If you try running this code, you get error 13: type mismatch, as an empty string cannot be converted into a number.


What you should do is to make sure you are comparing same datatypes against each other. Using the same datatypes against each other is also much faster as VB doesn't need to do coercion in that case. The resulting compiled code will also be shorter and much more efficient as there will be no need for the extra conversion code (which is invisible to you).

So, we are comparing numbers here. Lets make the string a number:


VB Code:
If Val(strTemp) = intTemp Then ...

Please note that coercion still takes place here: Val() returns a double value. You could also add CInt() surrounding the Val(). You can't use CInt directly, because strTemp isn't counted as a number and thus CInt would give you the same type mismatch error when the string is empty.

Although it would be the best if you didn't use a string in the first place. You could plan things like this:
visual layer: convert to strings when displaying something to the user and convert values given by user back to proper datatype when done with the visual side"under the hood" layer: everything possible is handled as numbers using the best suited datatype for each case (except native string data, of course)output layer: if you need to save, then convert to the format you wish to use for your save files

This will prevent getting errors and weird bugs, and makes sure your code is efficient.

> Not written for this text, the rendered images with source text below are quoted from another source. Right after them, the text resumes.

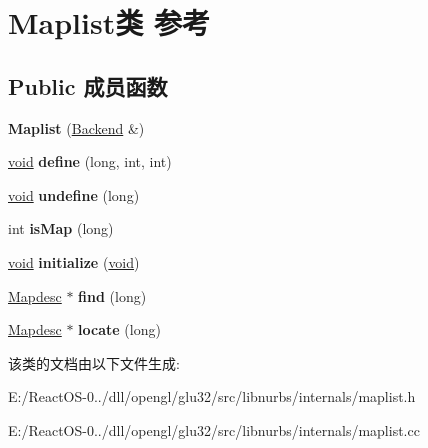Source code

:\hypertarget{class_maplist}{}\section{Maplist类 参考}
\label{class_maplist}
\subsection*{Public 成员函数}
\begin{DoxyCompactItemize}
\item 
\mbox{\label{class_maplist_ab3be024431fe85659410cf0479438094}} 
{\bfseries Maplist} (\hyperlink{class_backend}{Backend} \&)
\item 
\mbox{\label{class_maplist_abb8059880a603f21d09e85bc706185bf}} 
\hyperlink{interfacevoid}{void} {\bfseries define} (long, int, int)
\item 
\mbox{\label{class_maplist_a2b616a7e269a6bc7ae2845c85d334bfe}} 
\hyperlink{interfacevoid}{void} {\bfseries undefine} (long)
\item 
\mbox{\label{class_maplist_a1148c5684ab6500d59047eb6ae282812}} 
int {\bfseries is\+Map} (long)
\item 
\mbox{\label{class_maplist_a4a35fd3d4b4a1554dc9c84b6bc4945c7}} 
\hyperlink{interfacevoid}{void} {\bfseries initialize} (\hyperlink{interfacevoid}{void})
\item 
\mbox{\label{class_maplist_a25db805451d18b1815500f85b4e643fe}} 
\hyperlink{class_mapdesc}{Mapdesc} $\ast$ {\bfseries find} (long)
\item 
\mbox{\label{class_maplist_a30e313a9c4a30fdcce8505e6928e00b5}} 
\hyperlink{class_mapdesc}{Mapdesc} $\ast$ {\bfseries locate} (long)
\end{DoxyCompactItemize}


该类的文档由以下文件生成\+:\begin{DoxyCompactItemize}
\item 
E\+:/\+React\+O\+S-\/0../dll/opengl/glu32/src/libnurbs/internals/maplist.\+h\item 
E\+:/\+React\+O\+S-\/0../dll/opengl/glu32/src/libnurbs/internals/maplist.\+cc\end{DoxyCompactItemize}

A quick guide to the most used datatypes

*Integers*
Byte = 8 bits unsigned integer, 0 to 255
Integer = 16 bits signed integer, -32768 to 32767
Long = 32 bits signed integer, -2147483648 to 2147483647
Currency = 64 bits hacked signed integer, can have four decimal numbers

Integer numbers are always accurate.

*Floating point*
Single = 32 bits floating point
Double = 64 bits floating point

Floating point numbers aren't perfectly accurate, but give a possibility to have a lot of decimals. Never use for money calculations!

*Special*
Boolean = 16 bits, True or False
Date = 64 bits floating point (actually a Double)
String = 32 bits + byte length of string + null character

----------